A strong and broad partner network

We connect the frontrunners so they can work together to overcome collective barriers in the ecosystem. By connecting the dots we learn what they need to move forward.

  • As network partners, they directly connect to us and to each other. They benefit from the collective knowledge and experience in our innovation fields and ecosystem development.
  • As partners in one or more communities: the Protein-, Personalised Nutrition-, Upcycling-, and Regenerative communities. They commit to one another for the long term. These communities are rich breeding grounds for launching initiatives and creating widespread adoption. Participation is by invitation, this way we guarantee the right people with right mindset and synergy in contributions.
  • As partners in an initiative, they commit directly to a result. Participation is by invitation, and we begin by identifying the most suitable participants from our international networks. In an initiative, we approach every side of an issue with all stakeholders. One example is the Foodboost Challenge in which young people develop new healthy food options that companies adopt and scale up.


High-impact initiatives

Growing together in a complex environment does not happen automatically. We often get occupied by daily concerns, high energy prices, disrupted supply chains, and competing interests can make progress uncertain. It is critical to always keep the common objective in view and people to their role. And that is where we, as an independent party, play a crucial role. In initiatives we connect frontrunners directly to an end-result. How are our initiatives implemented?

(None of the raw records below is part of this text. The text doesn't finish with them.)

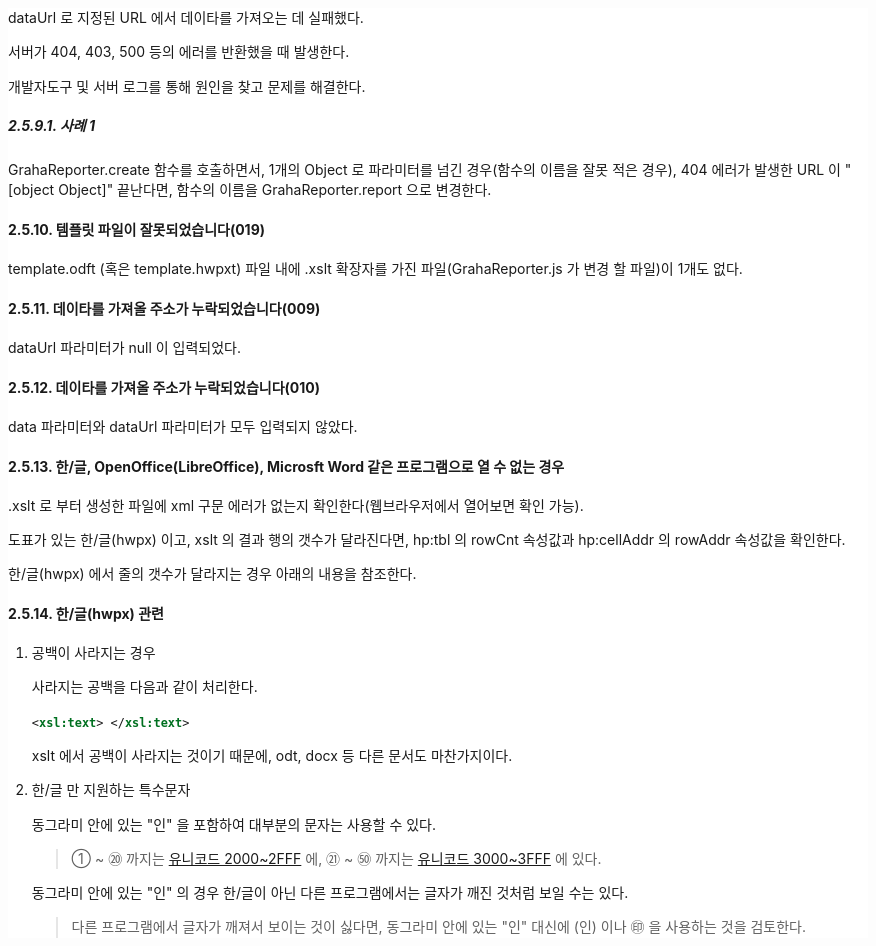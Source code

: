 dataUrl 로 지정된 URL 에서 데이타를 가져오는 데 실패했다.

서버가 404, 403, 500 등의 에러를 반환했을 때 발생한다.

개발자도구 및 서버 로그를 통해 원인을 찾고 문제를 해결한다.

#####			2.5.9.1. 사례 1 

GrahaReporter.create 함수를 호출하면서,
1개의 Object 로 파라미터를 넘긴 경우(함수의 이름을 잘못 적은 경우),
404 에러가 발생한 URL 이 "[object Object]" 끝난다면,
함수의 이름을 GrahaReporter.report 으로 변경한다.

####			2.5.10. 템플릿 파일이 잘못되었습니다(019)

template.odft (혹은 template.hwpxt) 파일 내에 .xslt 확장자를 가진 파일(GrahaReporter.js 가 변경 할 파일)이 1개도 없다.

####			2.5.11. 데이타를 가져올 주소가 누락되었습니다(009)

dataUrl 파라미터가 null 이 입력되었다.

####			2.5.12. 데이타를 가져올 주소가 누락되었습니다(010)

data 파라미터와 dataUrl 파라미터가 모두 입력되지 않았다. 

####			2.5.13. 한/글, OpenOffice(LibreOffice), Microsft Word 같은 프로그램으로 열 수 없는 경우

.xslt 로 부터 생성한 파일에 xml 구문 에러가 없는지 확인한다(웹브라우저에서 열어보면 확인 가능).

도표가 있는 한/글(hwpx) 이고,
xslt 의 결과 행의 갯수가 달라진다면,
hp:tbl 의 rowCnt 속성값과 hp:cellAddr 의 rowAddr 속성값을 확인한다.

한/글(hwpx) 에서 줄의 갯수가 달라지는 경우 아래의 내용을 참조한다.

####			2.5.14. 한/글(hwpx) 관련

1. 공백이 사라지는 경우

	사라지는 공백을 다음과 같이 처리한다.

	```xml
	<xsl:text> </xsl:text>
	```
	
	xslt 에서 공백이 사라지는 것이기 때문에, odt, docx 등 다른 문서도 마찬가지이다.

2. 한/글 만 지원하는 특수문자

	동그라미 안에 있는 "인" 을 포함하여 대부분의 문자는 사용할 수 있다.
	
	> ① ~ ⑳ 까지는 [유니코드 2000~2FFF](https://ko.wikipedia.org/wiki/%EC%9C%A0%EB%8B%88%EC%BD%94%EB%93%9C_2000~2FFF) 에,
	> ㉑ ~ ㊿ 까지는 [유니코드 3000~3FFF](https://ko.wikipedia.org/wiki/%EC%9C%A0%EB%8B%88%EC%BD%94%EB%93%9C_3000~3FFF) 에 있다.
	
	동그라미 안에 있는 "인" 의 경우 한/글이 아닌 다른 프로그램에서는 글자가 깨진 것처럼 보일 수는 있다.
	
	> 다른 프로그램에서 글자가 깨져서 보이는 것이 싫다면, 동그라미 안에 있는 "인" 대신에 (인) 이나 ㊞ 을 사용하는 것을 검토한다.
	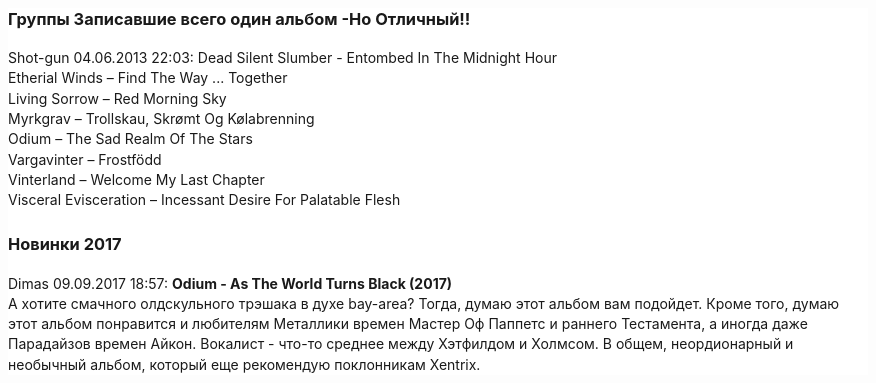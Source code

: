 ### Группы Записавшие всего один альбом -Но Отличный!!

Shot-gun 04.06.2013 22:03:
Dead Silent Slumber - Entombed In The Midnight Hour <BR>Etherial Winds &#8206;– Find The Way ... Together <BR>Living Sorrow &#8206;– Red Morning Sky <BR>Myrkgrav &#8206;– Trollskau, Skr&#248;mt Og K&#248;labrenning <BR>Odium &#8206;– The Sad Realm Of The Stars <BR>Vargavinter &#8206;– Frostf&#246;dd <BR>Vinterland &#8206;– Welcome My Last Chapter <BR>Visceral Evisceration &#8206;– Incessant Desire For Palatable Flesh 

### Новинки 2017

Dimas 09.09.2017 18:57:
<B>Odium - As The World Turns Black (2017)</B><BR>А хотите смачного олдскульного трэшака в духе bay-area? Тогда, думаю этот альбом вам подойдет. Кроме того, думаю этот альбом понравится и любителям Металлики времен Мастер Оф Паппетс и раннего Тестамента, а иногда даже Парадайзов времен Айкон. Вокалист - что-то среднее между Хэтфилдом и Холмсом. В общем, неордионарный и необычный альбом, который еще рекомендую поклонникам Xentrix.

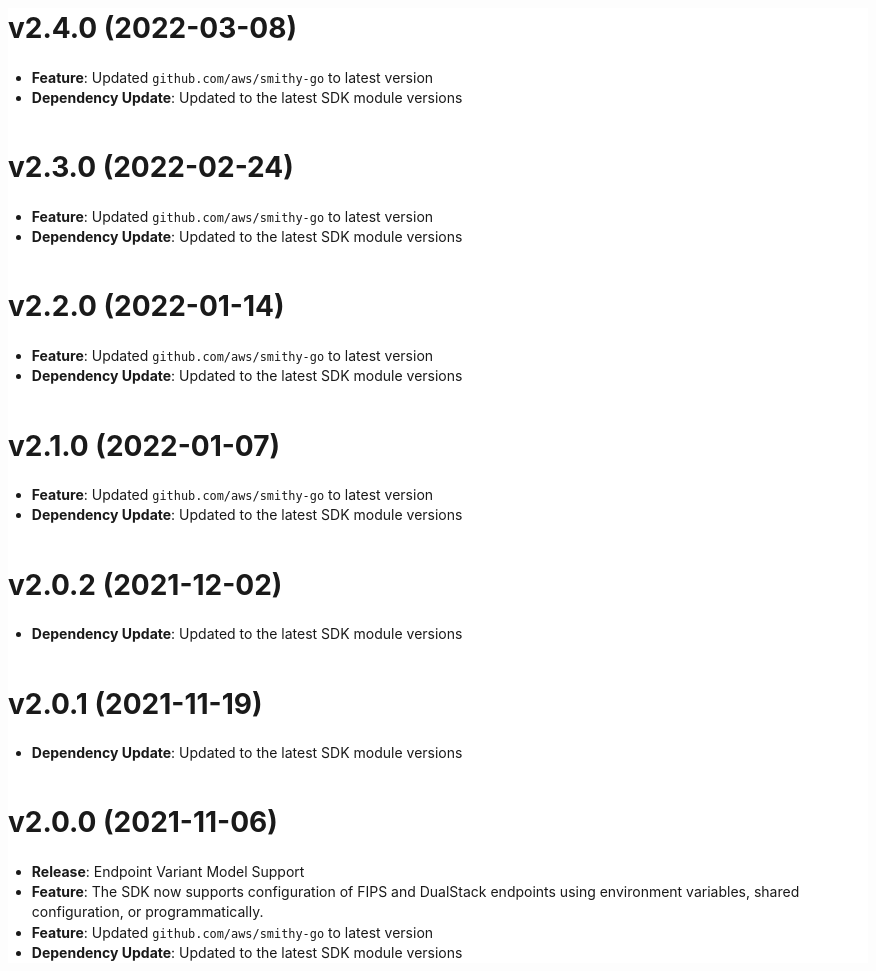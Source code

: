 # v2.4.0 (2022-03-08)

* **Feature**: Updated `github.com/aws/smithy-go` to latest version
* **Dependency Update**: Updated to the latest SDK module versions

# v2.3.0 (2022-02-24)

* **Feature**: Updated `github.com/aws/smithy-go` to latest version
* **Dependency Update**: Updated to the latest SDK module versions

# v2.2.0 (2022-01-14)

* **Feature**: Updated `github.com/aws/smithy-go` to latest version
* **Dependency Update**: Updated to the latest SDK module versions

# v2.1.0 (2022-01-07)

* **Feature**: Updated `github.com/aws/smithy-go` to latest version
* **Dependency Update**: Updated to the latest SDK module versions

# v2.0.2 (2021-12-02)

* **Dependency Update**: Updated to the latest SDK module versions

# v2.0.1 (2021-11-19)

* **Dependency Update**: Updated to the latest SDK module versions

# v2.0.0 (2021-11-06)

* **Release**: Endpoint Variant Model Support
* **Feature**: The SDK now supports configuration of FIPS and DualStack endpoints using environment variables, shared configuration, or programmatically.
* **Feature**: Updated `github.com/aws/smithy-go` to latest version
* **Dependency Update**: Updated to the latest SDK module versions

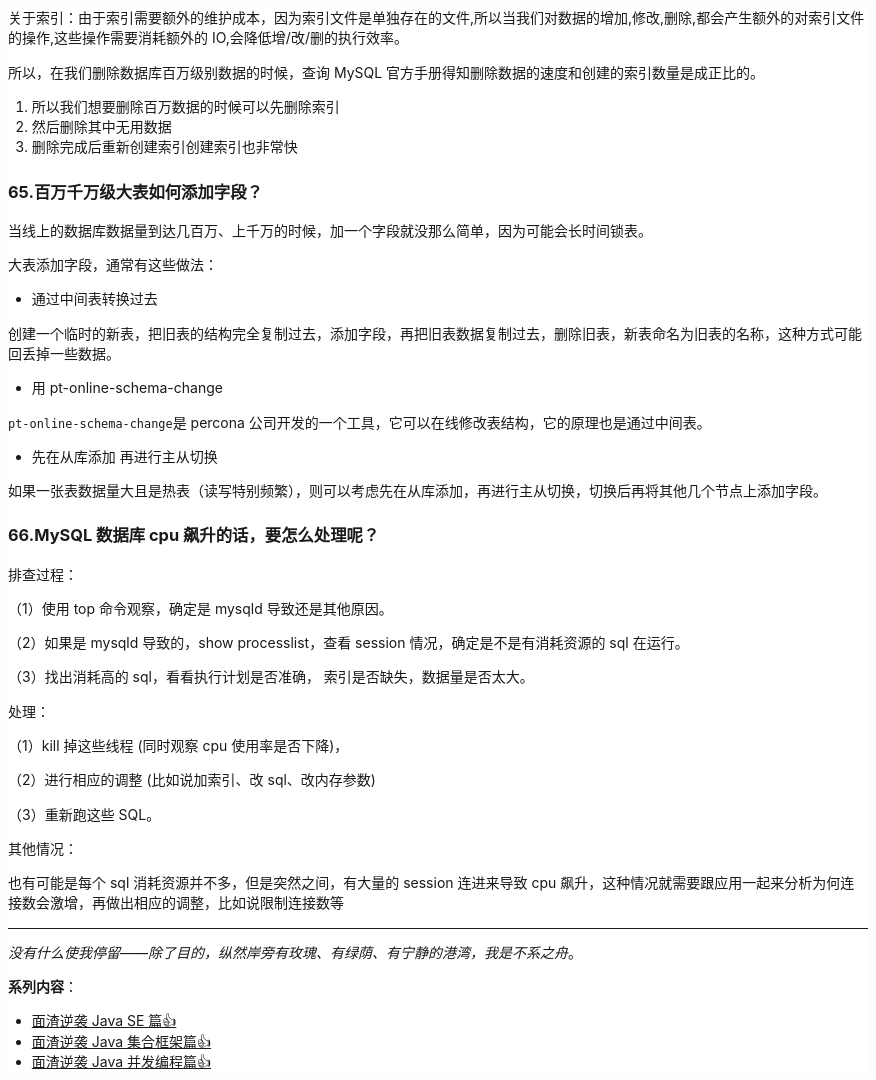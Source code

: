 关于索引：由于索引需要额外的维护成本，因为索引文件是单独存在的文件,所以当我们对数据的增加,修改,删除,都会产生额外的对索引文件的操作,这些操作需要消耗额外的 IO,会降低增/改/删的执行效率。

所以，在我们删除数据库百万级别数据的时候，查询 MySQL 官方手册得知删除数据的速度和创建的索引数量是成正比的。

1.  所以我们想要删除百万数据的时候可以先删除索引
2.  然后删除其中无用数据
3.  删除完成后重新创建索引创建索引也非常快

### 65.百万千万级大表如何添加字段？

当线上的数据库数据量到达几百万、上千万的时候，加一个字段就没那么简单，因为可能会长时间锁表。

大表添加字段，通常有这些做法：

- 通过中间表转换过去

创建一个临时的新表，把旧表的结构完全复制过去，添加字段，再把旧表数据复制过去，删除旧表，新表命名为旧表的名称，这种方式可能回丢掉一些数据。

- 用 pt-online-schema-change

`pt-online-schema-change`是 percona 公司开发的一个工具，它可以在线修改表结构，它的原理也是通过中间表。

- 先在从库添加 再进行主从切换

如果一张表数据量大且是热表（读写特别频繁），则可以考虑先在从库添加，再进行主从切换，切换后再将其他几个节点上添加字段。

### 66.MySQL 数据库 cpu 飙升的话，要怎么处理呢？

排查过程：

（1）使用 top 命令观察，确定是 mysqld 导致还是其他原因。

（2）如果是 mysqld 导致的，show processlist，查看 session 情况，确定是不是有消耗资源的 sql 在运行。

（3）找出消耗高的 sql，看看执行计划是否准确， 索引是否缺失，数据量是否太大。

处理：

（1）kill 掉这些线程 (同时观察 cpu 使用率是否下降)，

（2）进行相应的调整 (比如说加索引、改 sql、改内存参数)

（3）重新跑这些 SQL。

其他情况：

也有可能是每个 sql 消耗资源并不多，但是突然之间，有大量的 session 连进来导致 cpu 飙升，这种情况就需要跟应用一起来分析为何连接数会激增，再做出相应的调整，比如说限制连接数等

---

*没有什么使我停留——除了目的，纵然岸旁有玫瑰、有绿荫、有宁静的港湾，我是不系之舟*。


**系列内容**：

- [面渣逆袭 Java SE 篇👍](https://tobebetterjavaer.com/sidebar/sanfene/javase.html)
- [面渣逆袭 Java 集合框架篇👍](https://tobebetterjavaer.com/sidebar/sanfene/javathread.html)
- [面渣逆袭 Java 并发编程篇👍](https://tobebetterjavaer.com/sidebar/sanfene/collection.html)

  • By frontrunners within the chain. By sharing common gains (the earnings model, the creation of best practices, the development and scaling up of companies) and burdens (risks, investments, data privacy) in initiatives. This creates new opportunities, like the Bean Deal.
  • By frontrunners from various industries and sectors. First of all we develop common language together by defining standards and business cases that create prospects for all. For example, the Personalised Nutrition Positioning Paper. This often includes laying the groundwork for legislation, data privacy and funding for research and sustainable business models.
  • By letting frontrunners drive supply and demand at the same time. Supply and demand have to align for a system to change in the long term. Thus, we develop the demand side: the way we look at our food and how we use it. And we encourage better, healthier choices by developing supply. For example, consider insect meal as an ingredient for new dishes.